What Does Shopify’s #KillTheCheckout Mean for Merchants?

woman online shopping

 

In less than 15 years, Shopify has matured into a publicly traded company with a market cap of over $13 billion. Shopify reports that over half a billion merchants use its platform to sell online, which generates gross merchandise volume of over $45 billion. Given the scale Shopify has reached, there’s no question that the ripples of their actions are felt across the entire ecommerce and credit card processing industry.

The position of leadership Shopify occupies within the industry is why we want to focus on some recent comments the company made. According to Andre Lyver, who is head of payments at Shopify, the company wants “to kill the checkout forms of today. They have overstayed their welcome.” This bold statement actually spawned the hashtag #KillTheCheckout.

Why is Shopify So Against the Current Online Checkout Experience?

Shopify didn’t pick this focus out of the blue. Instead, it’s the result of tons of data that shows just how much the online checkout experience someone encounters influences whether or not they ultimately buy. Specifically, there’s data that shows under-performing at checkouts costs merchants over $200 million a year in lost revenue opportunities.

The need for extremely simple checkout experiences has become even more crucial as more online purchasing activity moves to mobile devices with smaller screens. When a consumer finds something they want to buy, the last thing they want to do is deal with typing in their shipping and payment information on their phone.

Given the very strong stance Shopify is taking on this issue, you may be wondering if they have any concrete plans for changing the current standards. The answer to that question is a definite yes. As Lyver explained, even though the company acknowledges that this change is a “big ask,” the company is “always looking for the next big way to help our merchants succeed.”

The core of what Shopify plans to do is spread out the checkout experience instead of piling on everything at the end. Authentication is an example of a task that Shopify has the technology to handle in the background as someone shops. In addition to taking a mobile-first approach to rethinking checking out, the company is well aware of how vital security is during every stage.

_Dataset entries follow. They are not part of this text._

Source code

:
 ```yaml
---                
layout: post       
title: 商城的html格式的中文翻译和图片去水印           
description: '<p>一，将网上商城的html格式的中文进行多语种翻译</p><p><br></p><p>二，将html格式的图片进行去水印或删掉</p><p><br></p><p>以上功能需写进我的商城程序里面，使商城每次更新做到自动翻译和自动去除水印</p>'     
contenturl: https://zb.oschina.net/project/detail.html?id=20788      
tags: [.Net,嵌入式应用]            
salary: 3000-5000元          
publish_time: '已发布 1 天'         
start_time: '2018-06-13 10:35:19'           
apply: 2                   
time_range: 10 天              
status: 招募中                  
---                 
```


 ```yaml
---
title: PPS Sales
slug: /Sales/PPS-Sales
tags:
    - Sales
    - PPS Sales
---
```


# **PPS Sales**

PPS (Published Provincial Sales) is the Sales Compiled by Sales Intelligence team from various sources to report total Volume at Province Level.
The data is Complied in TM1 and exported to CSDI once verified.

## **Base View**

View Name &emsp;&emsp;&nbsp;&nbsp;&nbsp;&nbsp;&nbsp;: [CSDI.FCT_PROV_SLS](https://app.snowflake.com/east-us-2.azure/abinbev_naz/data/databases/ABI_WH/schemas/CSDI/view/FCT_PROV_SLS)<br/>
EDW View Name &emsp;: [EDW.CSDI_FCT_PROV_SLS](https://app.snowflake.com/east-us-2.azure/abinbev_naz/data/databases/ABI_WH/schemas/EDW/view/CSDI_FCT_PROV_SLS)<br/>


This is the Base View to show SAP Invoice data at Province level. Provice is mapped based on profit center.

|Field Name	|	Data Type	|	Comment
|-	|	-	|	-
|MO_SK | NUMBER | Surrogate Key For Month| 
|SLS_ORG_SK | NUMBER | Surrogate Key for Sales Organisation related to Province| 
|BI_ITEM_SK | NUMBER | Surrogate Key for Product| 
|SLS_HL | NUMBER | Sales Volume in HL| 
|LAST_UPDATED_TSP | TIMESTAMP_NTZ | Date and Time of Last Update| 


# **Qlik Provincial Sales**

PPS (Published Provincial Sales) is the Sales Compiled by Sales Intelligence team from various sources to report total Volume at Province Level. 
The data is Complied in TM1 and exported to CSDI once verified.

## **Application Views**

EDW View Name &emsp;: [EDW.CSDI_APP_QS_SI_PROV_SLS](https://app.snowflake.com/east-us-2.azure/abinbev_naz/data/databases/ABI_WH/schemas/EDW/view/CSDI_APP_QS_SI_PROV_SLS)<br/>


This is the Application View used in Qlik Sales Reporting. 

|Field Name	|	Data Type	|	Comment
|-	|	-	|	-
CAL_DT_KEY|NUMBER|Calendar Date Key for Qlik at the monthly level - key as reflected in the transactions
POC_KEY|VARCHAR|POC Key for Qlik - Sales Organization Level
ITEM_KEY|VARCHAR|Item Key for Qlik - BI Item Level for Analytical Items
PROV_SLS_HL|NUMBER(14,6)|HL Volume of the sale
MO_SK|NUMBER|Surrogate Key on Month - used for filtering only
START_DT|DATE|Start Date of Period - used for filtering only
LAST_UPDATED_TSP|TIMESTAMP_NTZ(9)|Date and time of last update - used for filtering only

What This Means for Your Business

Although Shopify is making some bold statements, the good news is any action they take in this area will only benefit your business. If you look at the reasons why Amazon has become so dominant at ecommerce, one of the most important is how much friction they’ve removed from payments.

If Shopify is able to take similar steps for all of their merchants, these advances will trickle out to all businesses and make it easier for their customers to pay online. So as long as you work with a credit card processing company that’s committed to keeping up with the latest technologies and best practices, your business should actually benefit from any progress that Shopify makes.